YOUR ASSIGNMENT
Of all the lines below, output only those starting at the one with "- **Request Date**: Application timestamp" and ending at the one with "#### PDF Documentation", both ends included, exactly as written.

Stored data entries
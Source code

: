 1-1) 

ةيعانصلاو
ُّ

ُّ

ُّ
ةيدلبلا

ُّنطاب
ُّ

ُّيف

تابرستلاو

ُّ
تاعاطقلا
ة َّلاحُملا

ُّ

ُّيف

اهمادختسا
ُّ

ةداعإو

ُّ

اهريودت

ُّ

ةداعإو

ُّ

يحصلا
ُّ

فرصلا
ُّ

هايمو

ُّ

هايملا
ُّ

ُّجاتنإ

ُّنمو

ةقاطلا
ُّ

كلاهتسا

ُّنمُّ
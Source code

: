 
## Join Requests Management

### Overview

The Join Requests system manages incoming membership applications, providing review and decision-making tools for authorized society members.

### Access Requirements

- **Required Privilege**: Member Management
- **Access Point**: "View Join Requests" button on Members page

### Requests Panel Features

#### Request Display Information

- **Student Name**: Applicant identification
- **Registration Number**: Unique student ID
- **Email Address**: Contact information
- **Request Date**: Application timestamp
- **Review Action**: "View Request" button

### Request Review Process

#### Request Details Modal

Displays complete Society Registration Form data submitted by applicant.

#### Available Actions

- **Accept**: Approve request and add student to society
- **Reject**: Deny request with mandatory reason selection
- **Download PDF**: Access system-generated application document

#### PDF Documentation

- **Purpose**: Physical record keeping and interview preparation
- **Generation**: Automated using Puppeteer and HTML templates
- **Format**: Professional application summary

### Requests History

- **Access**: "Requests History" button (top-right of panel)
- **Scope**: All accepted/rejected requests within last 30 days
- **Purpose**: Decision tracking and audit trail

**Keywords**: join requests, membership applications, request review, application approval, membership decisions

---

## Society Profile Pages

TASK SOLUTION
- **Request Date**: Application timestamp
- **Review Action**: "View Request" button

### Request Review Process

#### Request Details Modal

Displays complete Society Registration Form data submitted by applicant.

#### Available Actions

- **Accept**: Approve request and add student to society
- **Reject**: Deny request with mandatory reason selection
- **Download PDF**: Access system-generated application document

#### PDF Documentation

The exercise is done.